» To do: Needed from the data below: every line from the one with "třídu s tímto názvem neexistuje.|" up to and including the one with "identifikátor ve výrazu|", repeated exactly and with nothing else.

» Record extracts:
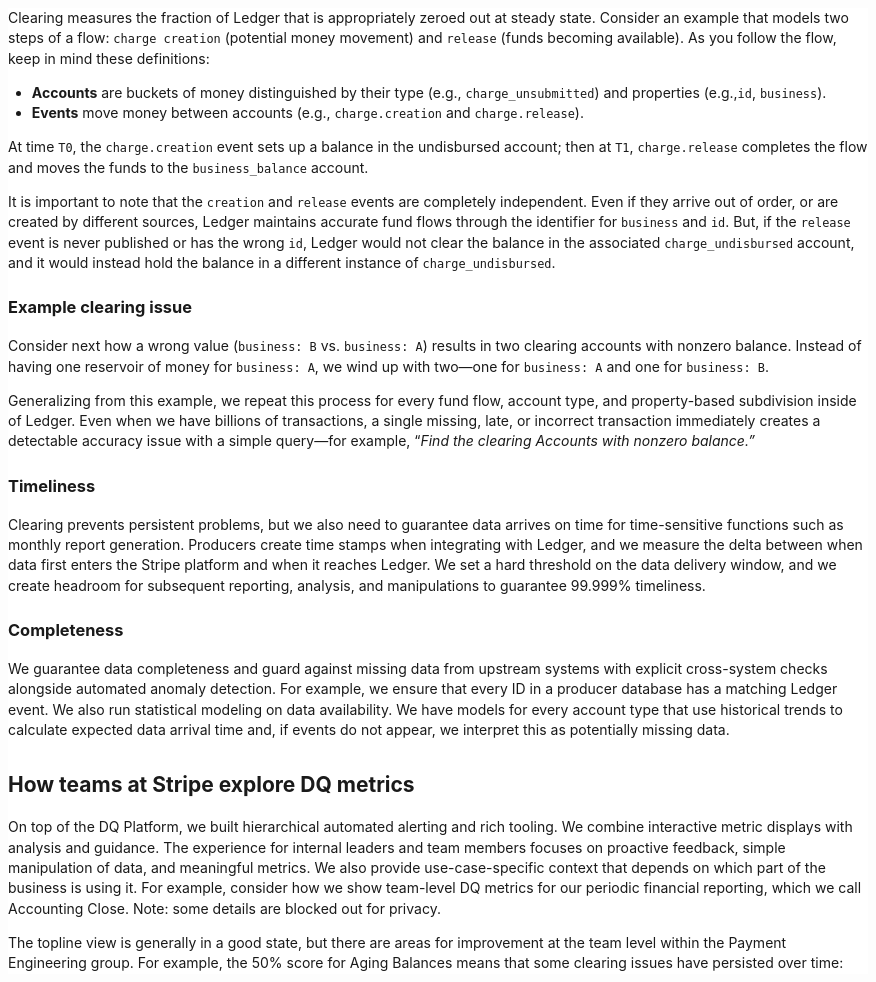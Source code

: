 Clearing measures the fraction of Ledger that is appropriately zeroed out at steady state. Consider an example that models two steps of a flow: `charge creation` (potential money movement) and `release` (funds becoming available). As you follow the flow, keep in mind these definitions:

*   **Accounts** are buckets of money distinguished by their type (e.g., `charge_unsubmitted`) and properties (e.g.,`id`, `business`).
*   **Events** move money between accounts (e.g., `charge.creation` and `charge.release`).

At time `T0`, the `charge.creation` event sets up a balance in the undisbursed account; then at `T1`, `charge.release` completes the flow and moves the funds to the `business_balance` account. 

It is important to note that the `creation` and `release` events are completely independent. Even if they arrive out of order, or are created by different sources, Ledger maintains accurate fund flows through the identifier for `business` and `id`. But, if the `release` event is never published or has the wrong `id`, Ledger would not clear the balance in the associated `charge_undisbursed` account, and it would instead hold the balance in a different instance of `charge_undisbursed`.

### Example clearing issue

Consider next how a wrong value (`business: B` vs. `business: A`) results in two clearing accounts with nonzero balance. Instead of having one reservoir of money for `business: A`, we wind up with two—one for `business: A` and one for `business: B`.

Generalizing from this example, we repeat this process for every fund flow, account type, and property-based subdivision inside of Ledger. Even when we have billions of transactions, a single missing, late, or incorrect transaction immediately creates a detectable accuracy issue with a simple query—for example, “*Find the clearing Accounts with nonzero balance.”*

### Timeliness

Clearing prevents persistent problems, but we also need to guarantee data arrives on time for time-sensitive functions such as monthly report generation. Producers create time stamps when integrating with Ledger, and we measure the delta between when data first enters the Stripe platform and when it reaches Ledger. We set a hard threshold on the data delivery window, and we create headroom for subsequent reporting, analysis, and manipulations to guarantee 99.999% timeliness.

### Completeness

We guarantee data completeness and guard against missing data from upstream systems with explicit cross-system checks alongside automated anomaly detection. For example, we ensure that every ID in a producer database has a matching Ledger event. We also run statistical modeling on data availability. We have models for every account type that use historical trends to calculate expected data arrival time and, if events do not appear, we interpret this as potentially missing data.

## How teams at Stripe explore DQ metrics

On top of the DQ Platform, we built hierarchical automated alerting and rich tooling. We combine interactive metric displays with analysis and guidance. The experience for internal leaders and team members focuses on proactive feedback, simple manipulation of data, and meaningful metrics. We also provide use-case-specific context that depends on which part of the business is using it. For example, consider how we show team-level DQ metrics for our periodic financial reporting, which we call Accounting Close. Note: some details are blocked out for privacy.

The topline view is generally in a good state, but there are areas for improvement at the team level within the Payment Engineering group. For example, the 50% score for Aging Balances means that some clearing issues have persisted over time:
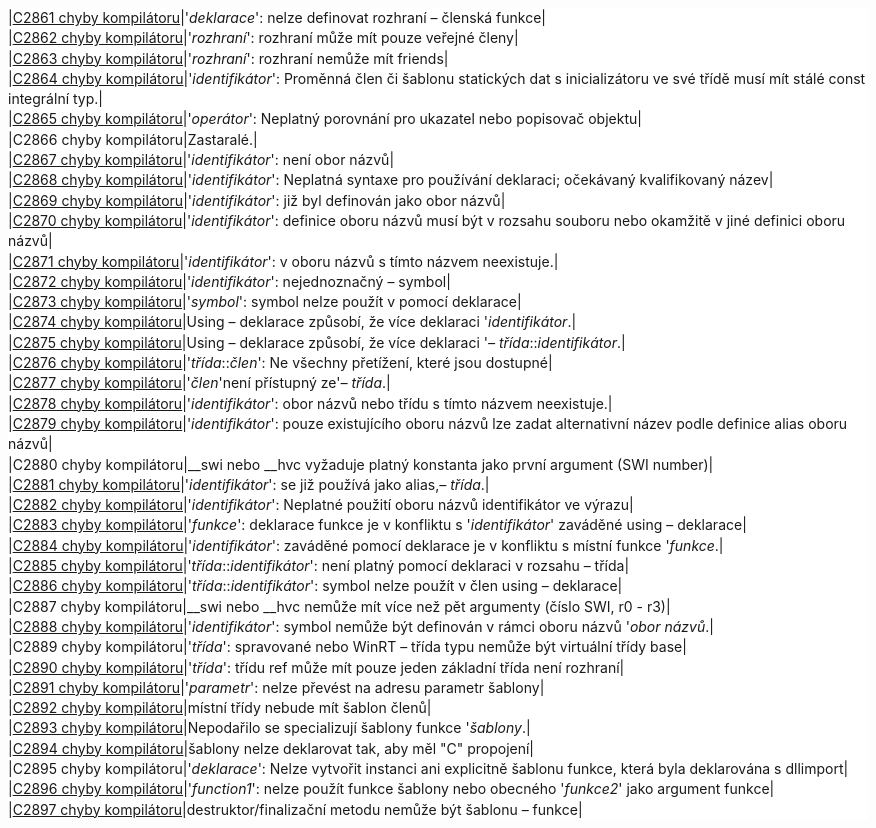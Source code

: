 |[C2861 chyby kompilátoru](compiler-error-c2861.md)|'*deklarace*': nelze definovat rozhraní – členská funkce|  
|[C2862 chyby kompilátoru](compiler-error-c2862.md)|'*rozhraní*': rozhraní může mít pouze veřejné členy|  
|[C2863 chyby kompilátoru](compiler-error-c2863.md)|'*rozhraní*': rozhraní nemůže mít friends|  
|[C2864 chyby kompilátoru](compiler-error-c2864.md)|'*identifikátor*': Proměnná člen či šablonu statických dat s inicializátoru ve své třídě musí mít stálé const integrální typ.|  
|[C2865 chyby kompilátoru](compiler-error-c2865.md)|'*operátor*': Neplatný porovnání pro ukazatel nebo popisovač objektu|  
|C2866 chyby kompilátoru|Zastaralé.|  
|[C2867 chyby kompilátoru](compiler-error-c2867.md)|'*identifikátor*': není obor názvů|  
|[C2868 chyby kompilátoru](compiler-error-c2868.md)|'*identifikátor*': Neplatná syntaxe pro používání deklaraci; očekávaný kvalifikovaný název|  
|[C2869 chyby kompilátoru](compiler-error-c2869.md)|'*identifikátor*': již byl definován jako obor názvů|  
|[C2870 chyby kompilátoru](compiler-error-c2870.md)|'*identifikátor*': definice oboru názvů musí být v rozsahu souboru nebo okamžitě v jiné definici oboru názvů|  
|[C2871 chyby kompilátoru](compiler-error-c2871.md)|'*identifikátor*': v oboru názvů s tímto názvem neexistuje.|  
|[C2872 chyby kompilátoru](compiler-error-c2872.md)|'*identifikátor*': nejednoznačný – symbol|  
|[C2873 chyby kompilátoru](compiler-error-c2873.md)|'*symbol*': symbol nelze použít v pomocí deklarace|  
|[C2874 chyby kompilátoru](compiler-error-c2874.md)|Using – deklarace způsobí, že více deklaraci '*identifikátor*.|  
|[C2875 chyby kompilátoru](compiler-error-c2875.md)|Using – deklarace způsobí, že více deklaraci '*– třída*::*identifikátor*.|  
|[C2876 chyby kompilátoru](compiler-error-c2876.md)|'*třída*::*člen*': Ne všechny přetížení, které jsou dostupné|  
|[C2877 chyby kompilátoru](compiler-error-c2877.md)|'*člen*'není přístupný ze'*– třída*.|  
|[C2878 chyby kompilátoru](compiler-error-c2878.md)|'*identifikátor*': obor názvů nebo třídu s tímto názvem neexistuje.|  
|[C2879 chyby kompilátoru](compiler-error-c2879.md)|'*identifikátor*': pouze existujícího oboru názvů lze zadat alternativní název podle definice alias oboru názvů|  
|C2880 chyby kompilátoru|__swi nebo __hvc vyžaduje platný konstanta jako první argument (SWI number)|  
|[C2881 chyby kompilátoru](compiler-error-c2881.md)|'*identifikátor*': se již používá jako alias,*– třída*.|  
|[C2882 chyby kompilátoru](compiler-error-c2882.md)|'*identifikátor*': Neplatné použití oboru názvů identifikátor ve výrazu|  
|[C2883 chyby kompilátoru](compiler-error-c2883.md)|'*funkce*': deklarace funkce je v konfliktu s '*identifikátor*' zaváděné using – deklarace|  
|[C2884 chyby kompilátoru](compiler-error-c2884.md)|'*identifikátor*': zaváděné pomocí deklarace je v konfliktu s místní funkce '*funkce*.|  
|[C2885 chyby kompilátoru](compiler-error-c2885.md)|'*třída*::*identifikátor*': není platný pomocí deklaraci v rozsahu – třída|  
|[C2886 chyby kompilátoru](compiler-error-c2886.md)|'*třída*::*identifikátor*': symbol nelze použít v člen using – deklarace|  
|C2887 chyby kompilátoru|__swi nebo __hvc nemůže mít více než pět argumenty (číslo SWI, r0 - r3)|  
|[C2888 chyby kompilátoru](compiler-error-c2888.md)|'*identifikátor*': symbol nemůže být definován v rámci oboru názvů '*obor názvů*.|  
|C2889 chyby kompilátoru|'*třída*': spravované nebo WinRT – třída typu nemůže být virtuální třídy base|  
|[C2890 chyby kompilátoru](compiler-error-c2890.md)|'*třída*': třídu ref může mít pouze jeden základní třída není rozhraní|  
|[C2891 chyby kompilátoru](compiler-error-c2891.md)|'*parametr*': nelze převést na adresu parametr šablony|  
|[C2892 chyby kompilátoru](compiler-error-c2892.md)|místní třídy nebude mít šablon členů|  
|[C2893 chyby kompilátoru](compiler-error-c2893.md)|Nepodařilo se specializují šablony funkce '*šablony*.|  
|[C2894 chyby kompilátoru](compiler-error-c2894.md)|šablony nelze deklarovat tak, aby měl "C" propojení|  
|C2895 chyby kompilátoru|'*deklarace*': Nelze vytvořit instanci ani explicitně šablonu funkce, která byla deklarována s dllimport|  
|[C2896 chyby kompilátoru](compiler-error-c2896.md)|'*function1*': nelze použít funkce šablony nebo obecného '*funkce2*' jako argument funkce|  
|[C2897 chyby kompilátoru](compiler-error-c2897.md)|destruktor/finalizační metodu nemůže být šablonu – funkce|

==

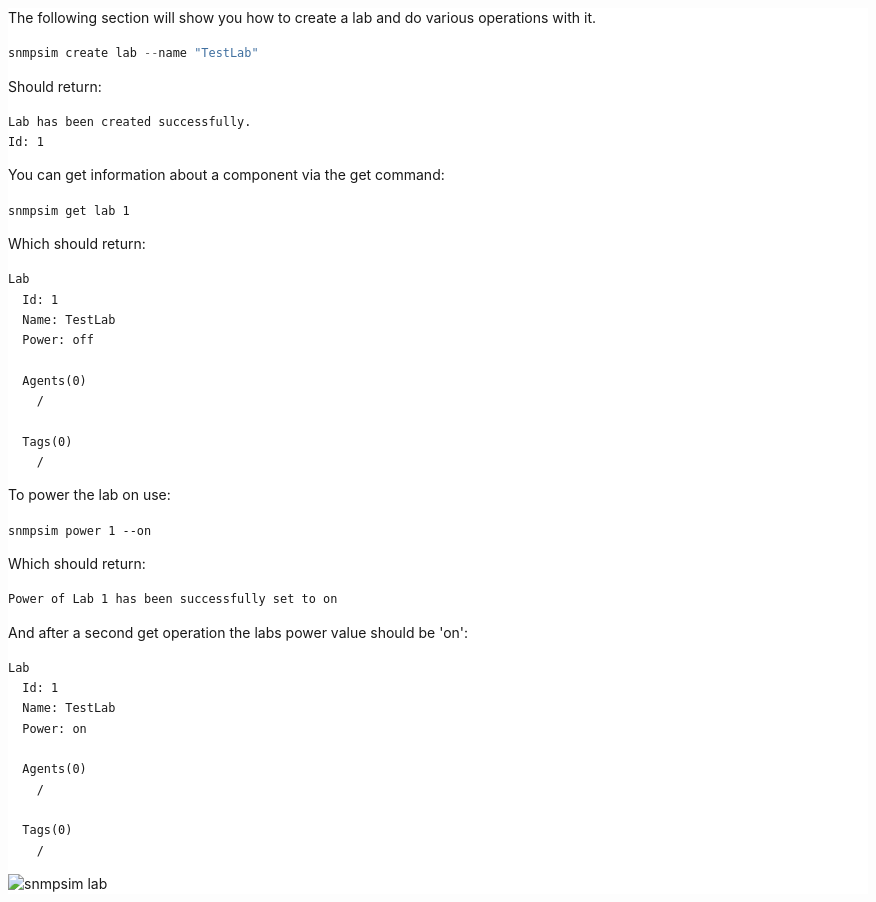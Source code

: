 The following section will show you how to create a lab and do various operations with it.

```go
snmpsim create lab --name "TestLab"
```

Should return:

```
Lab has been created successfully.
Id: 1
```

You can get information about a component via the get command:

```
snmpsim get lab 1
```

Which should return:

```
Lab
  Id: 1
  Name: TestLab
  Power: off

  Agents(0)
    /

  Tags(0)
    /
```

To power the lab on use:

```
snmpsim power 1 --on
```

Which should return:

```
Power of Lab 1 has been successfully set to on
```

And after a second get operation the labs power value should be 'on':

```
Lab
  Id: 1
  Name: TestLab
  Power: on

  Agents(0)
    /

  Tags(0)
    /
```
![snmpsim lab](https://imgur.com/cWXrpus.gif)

» Answer below:
|[C2878 chyby kompilátoru](compiler-error-c2878.md)|'*identifikátor*': obor názvů nebo třídu s tímto názvem neexistuje.|  
|[C2879 chyby kompilátoru](compiler-error-c2879.md)|'*identifikátor*': pouze existujícího oboru názvů lze zadat alternativní název podle definice alias oboru názvů|  
|C2880 chyby kompilátoru|__swi nebo __hvc vyžaduje platný konstanta jako první argument (SWI number)|  
|[C2881 chyby kompilátoru](compiler-error-c2881.md)|'*identifikátor*': se již používá jako alias,*– třída*.|  
|[C2882 chyby kompilátoru](compiler-error-c2882.md)|'*identifikátor*': Neplatné použití oboru názvů identifikátor ve výrazu|  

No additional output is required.